En 2018, l'éditeur Dark Horse Comics indique fièrement qu'il a réussi à embaucher Karen Berger, l'ex responsable éditoriale de la branche Vertigo de DC Comics. le lecteur est curieux de savoir quel genre de comics va porter son sceau, et si ces histoires renoueront avec les séries innovantes publiées 3 décennies plus tôt par Vertigo. Pour ce troisième projet, elle choisit d'accompagner la réalisation d'une bande dessinée sur une femme emblématique : Mata Hari, espionne et peut-être agent double, exécutée par un peloton de zouaves. le lecteur s'attend donc à une fibre féministe dans la narration. Effectivement, Grietje Zelle est montrée au ban des accusés, et son histoire personnelle fait ressortir la place accordée aux femmes à cette époque. Par voie de conséquence, le mode de vie de Grietje Zelle ne pouvait qu'en faire une coupable, ne serait-ce que de transgresser les conventions sociales, de refuser de se comporter comme attendu d'elle, de montrer son corps nu, d'avoir plusieurs amants, de ne pas s'occuper de sa famille, de se mêler et d'intervenir dans des affaires d'état. Pour autant, la scénariste montre également que cette femme refuse de se conformer au rôle d'épouse docile, mais aussi apprécie le luxe qui vient avec l'agent, et a besoin de se sentir le centre d'attention, quitte à manipuler les gens. Au fil des séquences, le lecteur ressent bien qu'Emma Beeby a choisi de présenter le procès de Mata Hari, comme étant entaché par une présomption de culpabilité, mais elle ne fait pas de l'accusée une victime totalement innocente. du coup, la fibre féministe n'est autre que la volonté de considérer le point de vue de Grietje Zelle, sans tomber dans le pamphlet revendicatif, mais sans occulter la dimension oppressive de la société de l'époque vis-à-vis des femmes.

Le lecteur découvre donc la vie de Grietje Zelle au travers de différents moments choisis, allant de son enfance à son exécution, intégrant ses prestations de danseuse et d'actrice, ses amours et ses amants en étant plus ou moins consentante, sa soif d'accéder (ou de retrouver) un rang social élevé, sa capacité à parler une demi-douzaine de langues, ses voyages à travers l'Europe. le lecteur sait bien qu'il s'agit d'une vision morcelée, racontée de manière chronologique, entrecoupée avec des scènes de 1917. Il apprécie cette reconstitution qui présente plusieurs aspects de sa vie, sans se contenter d'une vision orientée pour prouver une théorie. Ariela Kistantina avait déjà illustrée la série InSEXts écrite par Marguerite Bennett, mêlant horreur corporelle et époque victorienne. Pour l'histoire présente, elle doit à nouveau investir du temps pour donner de la consistance à une reconstitution historique. En comparant avec les photographies présentes en début d'ouvrage, le lecteur peut apprécier la ressemblance de Mata Hari avec la réalité, ainsi que celle de ses costumes de scène. L'artiste la dépeint comme une jeune femme bien faite de sa personne, montrant une gamme d'émotion assez large sur son visage, jouant parfois de sa séduction auprès des hommes. Elle la représente dénudée à 2 ou 3 reprises, sans se focaliser sur ses attributs sexuels, sans chercher à titiller le lecteur, juste pour ses spectacles, ou pour une relation physique avec un amant.
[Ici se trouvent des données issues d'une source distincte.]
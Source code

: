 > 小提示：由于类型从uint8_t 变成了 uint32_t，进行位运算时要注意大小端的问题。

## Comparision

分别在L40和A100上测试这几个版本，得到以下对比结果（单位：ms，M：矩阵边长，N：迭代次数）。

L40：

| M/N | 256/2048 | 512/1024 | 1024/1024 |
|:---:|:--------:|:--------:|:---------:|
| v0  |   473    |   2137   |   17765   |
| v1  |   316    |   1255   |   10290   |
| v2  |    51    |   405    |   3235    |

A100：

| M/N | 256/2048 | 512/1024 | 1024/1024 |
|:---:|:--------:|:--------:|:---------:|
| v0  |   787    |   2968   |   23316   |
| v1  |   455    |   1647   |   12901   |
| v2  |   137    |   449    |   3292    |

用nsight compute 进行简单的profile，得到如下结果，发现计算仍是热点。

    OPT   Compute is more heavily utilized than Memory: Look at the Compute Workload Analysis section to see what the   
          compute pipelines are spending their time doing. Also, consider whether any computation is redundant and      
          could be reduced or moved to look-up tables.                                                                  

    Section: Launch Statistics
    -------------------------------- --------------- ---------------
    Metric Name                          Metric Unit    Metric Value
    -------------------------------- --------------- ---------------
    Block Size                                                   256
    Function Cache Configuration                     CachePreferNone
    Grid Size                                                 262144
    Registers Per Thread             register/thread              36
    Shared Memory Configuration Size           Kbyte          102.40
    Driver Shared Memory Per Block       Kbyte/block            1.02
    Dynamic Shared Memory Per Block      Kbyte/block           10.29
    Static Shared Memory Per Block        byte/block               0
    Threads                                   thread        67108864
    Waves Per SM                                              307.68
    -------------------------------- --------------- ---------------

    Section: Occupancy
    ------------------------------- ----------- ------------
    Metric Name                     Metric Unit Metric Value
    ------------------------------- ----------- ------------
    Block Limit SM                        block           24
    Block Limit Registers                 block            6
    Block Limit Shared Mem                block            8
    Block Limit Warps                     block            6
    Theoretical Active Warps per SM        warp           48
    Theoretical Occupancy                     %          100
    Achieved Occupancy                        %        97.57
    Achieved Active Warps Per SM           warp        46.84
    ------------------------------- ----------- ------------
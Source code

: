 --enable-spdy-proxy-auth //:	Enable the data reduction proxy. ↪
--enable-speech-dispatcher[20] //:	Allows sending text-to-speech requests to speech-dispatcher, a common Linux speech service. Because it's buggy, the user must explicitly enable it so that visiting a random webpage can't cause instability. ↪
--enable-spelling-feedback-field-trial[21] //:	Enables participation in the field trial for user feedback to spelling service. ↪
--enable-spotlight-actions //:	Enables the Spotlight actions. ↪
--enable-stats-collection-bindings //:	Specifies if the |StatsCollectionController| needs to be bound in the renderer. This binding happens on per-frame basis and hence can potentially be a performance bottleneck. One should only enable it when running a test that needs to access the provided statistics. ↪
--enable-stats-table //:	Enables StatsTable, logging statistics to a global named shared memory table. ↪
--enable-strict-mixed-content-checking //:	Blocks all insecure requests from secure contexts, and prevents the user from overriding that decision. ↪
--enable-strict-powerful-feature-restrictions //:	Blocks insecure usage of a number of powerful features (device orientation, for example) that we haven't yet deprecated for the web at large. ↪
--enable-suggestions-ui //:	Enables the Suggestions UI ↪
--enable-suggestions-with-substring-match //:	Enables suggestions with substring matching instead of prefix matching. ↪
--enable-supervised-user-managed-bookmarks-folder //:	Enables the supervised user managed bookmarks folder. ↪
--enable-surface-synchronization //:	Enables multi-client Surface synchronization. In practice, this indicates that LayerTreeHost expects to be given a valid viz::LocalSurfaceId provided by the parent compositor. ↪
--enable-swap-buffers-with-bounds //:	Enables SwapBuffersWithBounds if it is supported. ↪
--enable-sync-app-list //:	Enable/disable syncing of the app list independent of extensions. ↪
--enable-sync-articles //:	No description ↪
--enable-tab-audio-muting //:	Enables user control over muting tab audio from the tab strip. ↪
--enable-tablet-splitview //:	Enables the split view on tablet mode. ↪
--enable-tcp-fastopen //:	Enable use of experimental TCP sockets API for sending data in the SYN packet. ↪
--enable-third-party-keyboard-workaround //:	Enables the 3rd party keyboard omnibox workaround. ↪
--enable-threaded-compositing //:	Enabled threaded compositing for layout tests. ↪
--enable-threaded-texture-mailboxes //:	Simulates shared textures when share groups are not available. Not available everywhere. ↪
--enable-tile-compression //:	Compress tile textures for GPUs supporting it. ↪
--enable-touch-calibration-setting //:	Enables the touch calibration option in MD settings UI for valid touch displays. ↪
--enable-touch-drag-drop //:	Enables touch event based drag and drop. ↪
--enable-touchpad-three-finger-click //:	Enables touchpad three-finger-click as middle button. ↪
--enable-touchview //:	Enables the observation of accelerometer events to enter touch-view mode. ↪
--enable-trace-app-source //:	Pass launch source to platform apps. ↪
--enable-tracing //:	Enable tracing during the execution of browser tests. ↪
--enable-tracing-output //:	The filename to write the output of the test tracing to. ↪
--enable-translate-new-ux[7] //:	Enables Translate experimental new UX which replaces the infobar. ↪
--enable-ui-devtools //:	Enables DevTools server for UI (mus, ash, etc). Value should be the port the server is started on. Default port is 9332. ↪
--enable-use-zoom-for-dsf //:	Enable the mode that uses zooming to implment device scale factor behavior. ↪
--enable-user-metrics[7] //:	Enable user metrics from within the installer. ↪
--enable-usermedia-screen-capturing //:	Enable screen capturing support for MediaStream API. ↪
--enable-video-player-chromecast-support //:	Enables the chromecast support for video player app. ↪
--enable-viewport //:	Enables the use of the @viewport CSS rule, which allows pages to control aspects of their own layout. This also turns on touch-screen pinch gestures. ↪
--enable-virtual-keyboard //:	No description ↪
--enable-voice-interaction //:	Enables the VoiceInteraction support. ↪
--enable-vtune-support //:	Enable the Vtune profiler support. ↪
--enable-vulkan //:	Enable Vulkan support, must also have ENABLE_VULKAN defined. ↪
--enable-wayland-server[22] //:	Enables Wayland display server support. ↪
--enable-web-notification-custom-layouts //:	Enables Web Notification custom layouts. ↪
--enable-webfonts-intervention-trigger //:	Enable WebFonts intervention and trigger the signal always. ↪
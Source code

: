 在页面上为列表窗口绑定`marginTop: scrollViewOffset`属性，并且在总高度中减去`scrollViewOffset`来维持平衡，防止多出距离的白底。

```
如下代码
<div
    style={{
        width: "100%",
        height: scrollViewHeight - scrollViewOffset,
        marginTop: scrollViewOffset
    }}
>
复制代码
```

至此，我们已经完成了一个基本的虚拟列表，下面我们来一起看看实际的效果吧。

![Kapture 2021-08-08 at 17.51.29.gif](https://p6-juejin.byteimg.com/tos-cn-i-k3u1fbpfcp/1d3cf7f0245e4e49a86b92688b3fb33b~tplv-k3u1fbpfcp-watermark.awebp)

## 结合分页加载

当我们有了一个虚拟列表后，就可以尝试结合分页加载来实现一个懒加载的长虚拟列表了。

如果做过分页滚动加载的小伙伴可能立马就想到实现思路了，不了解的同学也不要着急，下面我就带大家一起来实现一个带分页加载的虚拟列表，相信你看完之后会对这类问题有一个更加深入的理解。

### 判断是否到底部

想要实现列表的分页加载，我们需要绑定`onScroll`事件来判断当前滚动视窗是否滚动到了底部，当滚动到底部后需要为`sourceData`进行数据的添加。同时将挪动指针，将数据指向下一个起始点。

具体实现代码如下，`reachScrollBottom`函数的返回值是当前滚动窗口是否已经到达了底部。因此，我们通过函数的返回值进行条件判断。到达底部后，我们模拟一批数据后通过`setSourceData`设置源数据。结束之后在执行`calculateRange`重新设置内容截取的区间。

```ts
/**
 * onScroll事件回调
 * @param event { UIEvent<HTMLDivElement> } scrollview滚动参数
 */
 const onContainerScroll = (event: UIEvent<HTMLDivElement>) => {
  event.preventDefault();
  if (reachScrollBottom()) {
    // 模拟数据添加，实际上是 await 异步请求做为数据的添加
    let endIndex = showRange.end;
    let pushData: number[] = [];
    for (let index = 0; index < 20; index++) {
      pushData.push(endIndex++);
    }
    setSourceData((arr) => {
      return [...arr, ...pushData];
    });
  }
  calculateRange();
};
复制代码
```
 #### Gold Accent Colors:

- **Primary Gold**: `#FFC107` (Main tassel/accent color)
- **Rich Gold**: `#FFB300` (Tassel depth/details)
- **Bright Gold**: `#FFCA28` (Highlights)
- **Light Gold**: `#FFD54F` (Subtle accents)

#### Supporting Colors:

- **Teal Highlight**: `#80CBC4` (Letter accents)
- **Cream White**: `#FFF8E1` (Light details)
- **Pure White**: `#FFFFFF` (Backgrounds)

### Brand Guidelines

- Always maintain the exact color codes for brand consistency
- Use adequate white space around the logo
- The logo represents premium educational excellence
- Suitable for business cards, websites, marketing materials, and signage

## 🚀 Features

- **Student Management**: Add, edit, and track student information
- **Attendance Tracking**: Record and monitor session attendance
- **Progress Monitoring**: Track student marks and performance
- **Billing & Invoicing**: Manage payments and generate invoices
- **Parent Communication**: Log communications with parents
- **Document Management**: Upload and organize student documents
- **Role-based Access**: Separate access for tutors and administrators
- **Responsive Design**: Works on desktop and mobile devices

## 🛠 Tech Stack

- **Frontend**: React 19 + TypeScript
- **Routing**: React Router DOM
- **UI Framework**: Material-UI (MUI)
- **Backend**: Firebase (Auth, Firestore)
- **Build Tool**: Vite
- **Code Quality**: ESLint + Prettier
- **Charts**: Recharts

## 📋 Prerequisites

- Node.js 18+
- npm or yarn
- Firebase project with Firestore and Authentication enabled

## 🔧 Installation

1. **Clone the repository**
Ariela Kristantina détoure les formes d'un trait fin et sec, pas forcément lissé, donnant parfois une impression de dessin pas tout à fait fini. Pour autant, la reconstitution historique s'avère effectivement soignée : les tenues vestimentaires des hommes comme des femmes en fonction l'endroit du globe et des conditions climatiques. Les différents lieux présentent des caractéristiques spécifiques : les intérieurs des différentes chambres de Grietje Zelle, le tribunal avec son Christ en croix, le bureau du capitaine Ladoux, la petite ville de Sneek en Hollande, l'établissement scolaire où Zelle exerce quelques temps, la demeure coloniale à Sumatra, le salon littéraire de Natalie Clifford Barney à Paris, etc. Néanmoins si le lecteur y prête attention, il se rend compte que les représentations de Kristantina restituent plus l'esprit de ces lieux que leur exactitude historique, ce qui peut se déceler avec les bâtiments en arrière-plan quand le capitaine Bouchardon jette les pages manuscrites de Zelle dans la Seine. le lecteur peut donc se projeter aux côtés de Grietje Zelle, observer ses actions, ses états d'esprit, et l'admirer dans son costume de Shiva. En effet dès le début, il apparait sporadiquement des images d'elle dans ce costume, des incrustations au détour d'une planche.

Emma Beeby a choisi de placer le comportement de Grietje Zelle à la fois sous la tutelle de ce dieu, à la fois de l'éclairer par des citations extraites de la pièce d'Oscar Wilde. Ces 2 références évoquent à la fois la conviction de Mata Hari qu'elle sera vengée de ceux qui l'ont condamnée à tort, et à la fois le pouvoir implacable de sa séduction, attirant à elle des hommes incapables de se protéger de ses charmes. Avec ces 2 éclairages, le regard du lecteur s'en trouve modifié. Il peut comprendre que Grietje Zelle se soit accoutumée au pouvoir de sa séduction. le récit montre bien qu'elle en a payé le prix, subissant des rapports non voulus à plusieurs reprises. Elle n'a fait que mettre à profit ce qui lui a été imposé par la nature (sa beauté) et par une société patriarcale oppressive. La mise en scène de Shiva relève plus d'une licence artistique, la scénariste souhaitant introduire une dimension spirituelle pour montrer ce qui peut guider le comportement de Mata Hari, sa manière d'appréhender les événements de la vie. En fonction de sa sensibilité, le lecteur peut y voir un éclairage enrichissant, la manière dont Grietje Zelle s'est construit une compréhension de l'existence lui permettant de supporter le poids psychologique de ses transgressions sociales. Ou alors il peut n'y voir qu'une forme de ratiocination rétroactive futile. À la lecture, la mise en scène de Shiva fait sens, à la fois par rapport aux rôles interprétés par Grietje Zelle, à la fois par le besoin de faire sens dans un monde où tout lui dit qu'elle est hors norme, monstrueuse.

Cette biographie de Mata Hari s'avère à la fois partielle et personnelle, permettant au lecteur de se familiariser ou de découvrir cette femme à la vie hors norme. Les dessins font vivre les personnages et revivre l'époque, même s'ils manquent parfois de précision historique. le scénario ne se contente pas d'aligner des événements factuels d'une manière clinique, il donne vie à Grietje Zelle, dans sa complexité, ses contradictions d'être humain, et sa transgression de la condition de la femme à cette époque à cet endroit du globe.